# ACTIVITY
Go through the material below line by line and count those containing "automated". Write the count and nothing more.

# RECORDS TO PROCESS
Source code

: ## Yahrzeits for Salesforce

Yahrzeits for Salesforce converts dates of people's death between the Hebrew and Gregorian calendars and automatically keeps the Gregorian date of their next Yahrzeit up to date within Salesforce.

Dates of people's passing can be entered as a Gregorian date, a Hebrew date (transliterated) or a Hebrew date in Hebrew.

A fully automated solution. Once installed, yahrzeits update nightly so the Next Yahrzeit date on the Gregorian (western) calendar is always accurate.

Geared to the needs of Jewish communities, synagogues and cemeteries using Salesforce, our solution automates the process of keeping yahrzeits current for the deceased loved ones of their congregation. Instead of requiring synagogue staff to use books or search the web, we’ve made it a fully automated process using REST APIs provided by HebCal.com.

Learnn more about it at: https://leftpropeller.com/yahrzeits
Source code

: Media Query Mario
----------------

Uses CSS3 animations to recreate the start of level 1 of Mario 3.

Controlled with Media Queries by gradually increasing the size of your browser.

* * *

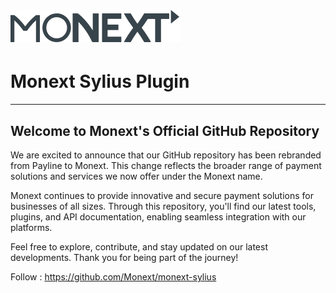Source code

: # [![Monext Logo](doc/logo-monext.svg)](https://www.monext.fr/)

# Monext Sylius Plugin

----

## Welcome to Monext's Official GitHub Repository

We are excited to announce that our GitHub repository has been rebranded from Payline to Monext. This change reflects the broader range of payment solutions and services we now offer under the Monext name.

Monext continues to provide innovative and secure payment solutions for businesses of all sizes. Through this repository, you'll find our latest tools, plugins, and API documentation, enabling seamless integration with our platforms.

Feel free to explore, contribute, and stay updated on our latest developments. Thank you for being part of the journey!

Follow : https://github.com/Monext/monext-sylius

# ANSWER BELOW
2